階段下からエステルの呼び声が聞こえ、シャルは肩をすくめて1階へ降りていく。以前からゾンザイな扱いだったがあの夜以来、さらに扱いが辛辣になった。孫娘との関係をどうするのかと問いただされ、未だにはぐらかしている所為だ。


来客はシャルが期待した人物ではなかったが、それでも笑顔で対応する。

「こんにちはアンドレさん、職場以外で会うなんて珍しいですね。今日は何の御用でしょうか?」

二日ぶりに見た面倒見がいい直接の上司でもある巨漢は、職場でも見せたこともない緊迫した様子だった。無言で佇む彼の表情にただならぬ気配を感じ、シャルは笑顔を消した。

「ちょっとお茶を逸れてくるので、そちらの席で待っていてください」

寒さ対策にショウガ入りの紅茶を目の前に出されたアンドレは、小さく手で謝意を伝えエステルに奥へ行ってくれるように促す。

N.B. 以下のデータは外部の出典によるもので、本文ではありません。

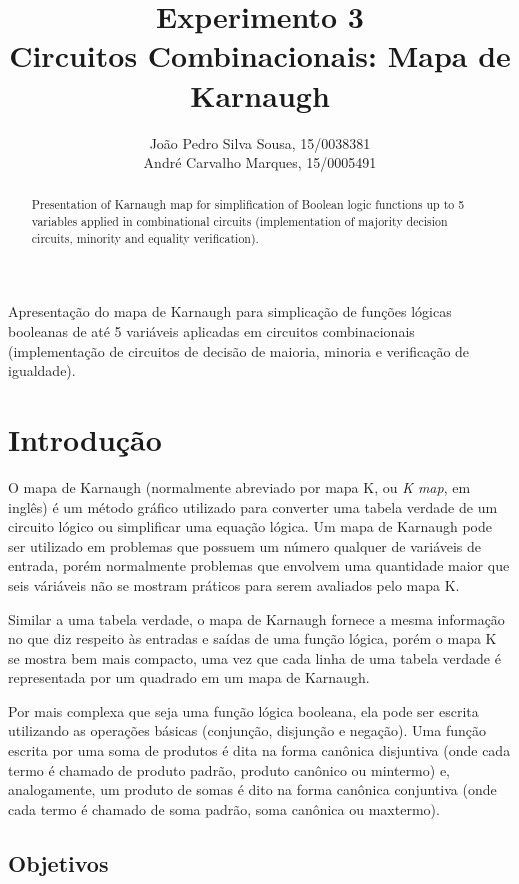 \documentclass[12pt]{article}
\title{Experimento 3\\ 
Circuitos Combinacionais: Mapa de Karnaugh}
\author{João Pedro Silva Sousa, 15/0038381\\
        André Carvalho Marques,  15/0005491
}
\begin{document}
 
\maketitle

 \begin{abstract}
   Presentation of Karnaugh map for simplification of Boolean logic functions up to 5 variables applied in combinational circuits (implementation of majority decision circuits, minority and equality verification).
 \end{abstract}
    
 \begin{resumo} 
  Apresentação do mapa de Karnaugh para simplicação de funções lógicas booleanas de até 5 variáveis aplicadas em circuitos combinacionais (implementação de circuitos de decisão de maioria, minoria e verificação de igualdade).
 \end{resumo}


\section{Introdução}
\label{sec:Introducao}

O mapa de Karnaugh (normalmente abreviado por mapa K, ou \textit{K map}, em inglês) é um método gráfico utilizado para converter uma tabela verdade de um circuito lógico ou simplificar uma equação lógica. Um mapa de Karnaugh pode ser utilizado em problemas que possuem um número qualquer de variáveis de entrada, porém normalmente problemas que envolvem uma quantidade maior que seis váriáveis não se mostram práticos para serem avaliados pelo mapa K.

Similar a uma tabela verdade, o mapa de Karnaugh fornece a mesma informação no que diz respeito às entradas e saídas de uma função lógica, porém o mapa K se mostra bem mais compacto, uma vez que cada linha de uma tabela verdade é representada por um quadrado em um mapa de Karnaugh.

Por mais complexa que seja uma função lógica booleana, ela pode ser escrita utilizando as operações básicas (conjunção, disjunção e negação). Uma função escrita por uma soma de produtos é dita na forma canônica disjuntiva (onde cada termo é chamado de produto padrão, produto canônico ou mintermo) e, analogamente, um produto de somas é dito na forma canônica conjuntiva (onde cada termo é chamado de soma padrão, soma canônica ou maxtermo).

\subsection{Objetivos}
\label{sec:Objetivos}
\end{document}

シャルと二人きりで話がしたことを察した彼女は二階へ上がり、最近メキメキと裁縫の腕が上がったアデルの自慢話に花を咲かせることにした。悪いことばかりじゃないが、この男がこの家で暮らすようになってから身の回りで様々なことが起きるようになった。まるで止まっていた時間が動き出すかのようだ。孫娘の件に関してはもう何も言うまい。

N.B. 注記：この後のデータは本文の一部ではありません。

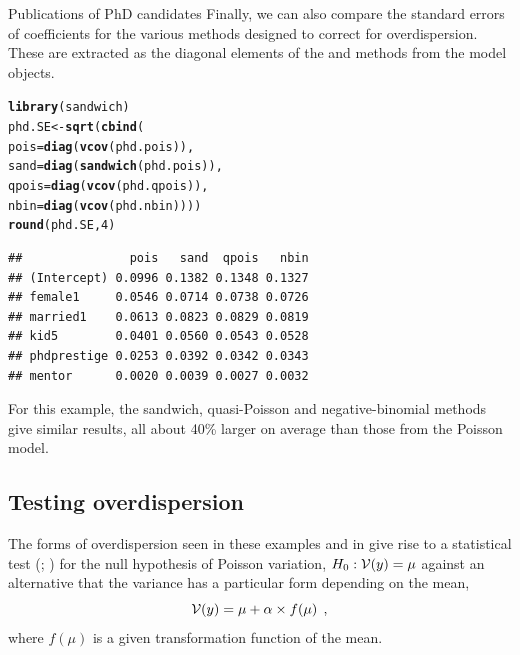 \documentclass[11pt]{book}\usepackage[]{graphicx}\usepackage[]{color}
\makeatletter
\newcommand{\hlnum}[1]{\textcolor[rgb]{0.686,0.059,0.569}{#1}}%
\newcommand{\hlstd}[1]{\textcolor[rgb]{0.345,0.345,0.345}{#1}}%
\newcommand{\hlkwb}[1]{\textcolor[rgb]{0.69,0.353,0.396}{#1}}%
\newcommand{\hlkwc}[1]{\textcolor[rgb]{0.333,0.667,0.333}{#1}}%
\newcommand{\hlkwd}[1]{\textcolor[rgb]{0.737,0.353,0.396}{\textbf{#1}}}%
\newenvironment{kframe}{%
 \def\at@end@of@kframe{}%
 \ifinner\ifhmode%
  \def\at@end@of@kframe{\end{minipage}}%
  \begin{minipage}{\columnwidth}%
 \fi\fi%
 \def\FrameCommand##1{\hskip\@totalleftmargin \hskip-\fboxsep
 \colorbox{shadecolor}{##1}\hskip-\fboxsep
     \hskip-\linewidth \hskip-\@totalleftmargin \hskip\columnwidth}%
 \MakeFramed {\advance\hsize-\width
   \@totalleftmargin\z@ \linewidth\hsize
   \@setminipage}}%
 {\par\unskip\endMakeFramed%
 \at@end@of@kframe}
\newenvironment{knitrout}{}{} %
\renewenvironment{knitrout}{\small\renewcommand{\baselinestretch}{.85}}{} %
\makeatother
\begin{document}
\begin{Example}[phdpubs3]{Publications of PhD candidates}
Finally, we can also compare the standard errors of coefficients
for the various methods designed to correct for overdispersion.  These are extracted
as the diagonal elements of the  and  methods from the model objects.
\begin{knitrout}
\color{fgcolor}\begin{kframe}
\begin{alltt}
\hlkwd{library}\hlstd{(sandwich)}
\hlstd{phd.SE} \hlkwb{<-} \hlkwd{sqrt}\hlstd{(}\hlkwd{cbind}\hlstd{(}
  \hlkwc{pois}\hlstd{=}\hlkwd{diag}\hlstd{(}\hlkwd{vcov}\hlstd{(phd.pois)),}
  \hlkwc{sand}\hlstd{=}\hlkwd{diag}\hlstd{(}\hlkwd{sandwich}\hlstd{(phd.pois)),}
  \hlkwc{qpois}\hlstd{=}\hlkwd{diag}\hlstd{(}\hlkwd{vcov}\hlstd{(phd.qpois)),}
  \hlkwc{nbin}\hlstd{=}\hlkwd{diag}\hlstd{(}\hlkwd{vcov}\hlstd{(phd.nbin))))}
\hlkwd{round}\hlstd{(phd.SE,}\hlnum{4}\hlstd{)}
\end{alltt}
\begin{verbatim}
##               pois   sand  qpois   nbin
## (Intercept) 0.0996 0.1382 0.1348 0.1327
## female1     0.0546 0.0714 0.0738 0.0726
## married1    0.0613 0.0823 0.0829 0.0819
## kid5        0.0401 0.0560 0.0543 0.0528
## phdprestige 0.0253 0.0392 0.0342 0.0343
## mentor      0.0020 0.0039 0.0027 0.0032
\end{verbatim}
\end{kframe}
\end{knitrout}
For this example, the sandwich, quasi-Poisson and negative-binomial methods give similar results,
all about 40\% larger on average than those from the Poisson model.
\end{Example}

\subsection{Testing overdispersion}\label{sec:glm-disptest}

The forms of overdispersion seen in these examples and in 
give rise to a statistical test
(\citealt{CameronTrivedi:1990}; \citealt[\S 3.4]{CameronTrivedi:1998})
for the
null hypothesis of Poisson variation, $H_0 : \mathcal{V}(y) = \mu$ against an alternative that the variance
has a particular form depending on the mean,
\begin{equation*}
\mathcal{V}(y) = \mu + \alpha \times f(\mu) \:\: ,
\end{equation*}
where $f(\mu)$ is a given transformation function of the mean.
\end{document}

アンドレは自分にだけ出されたティーカップとシャルを見詰めて話をどう切り出すべきか悩んでいるようだった。

「言いにくいことが何かあったんですか?」

「ああ、その、昔の仲間たちが死んだよ」

「ご愁傷様です」

「ああ、ありがとう」

「ゼリエ公爵はまだ治安維持組織を組織できていないハズですが」

「魔物に殺された。以前からこの町の近辺にドラゴンが潜んでいると言う噂が流れていた。最近まで誰もそんな噂を信じちゃいなかったんだ。オレたちが採掘している現場には、昔ドラゴンが住んでいたって話は知っているだろう。それで何処かにそのドラゴンの子供がいるんじゃないかって噂は後を絶たなかった。けど今回は違った」

迷いを呑み込むように一度、紅茶を含んで喉を潤す。

「今まで誰も見たことも話を聞いたこともない魔物が現れた。本当にアレがドラゴンなのかは分からん。ディルはオレが知る冒険者の中では最強の剣士だった。そんなアイツが仲間たちと一緒に戦って負けた」

アンドレの視線から逃げるようにシャルは目を閉じた。普段の困ったような笑みや何も考えていないような表情も、彼の顔にはない。人懐っこい媚びた大型犬を思わせる顔立ちから、完全に表情が消えていた。それは言外に拒絶の意を表しているのだと分かる。それでもアンドレは言葉を続ける。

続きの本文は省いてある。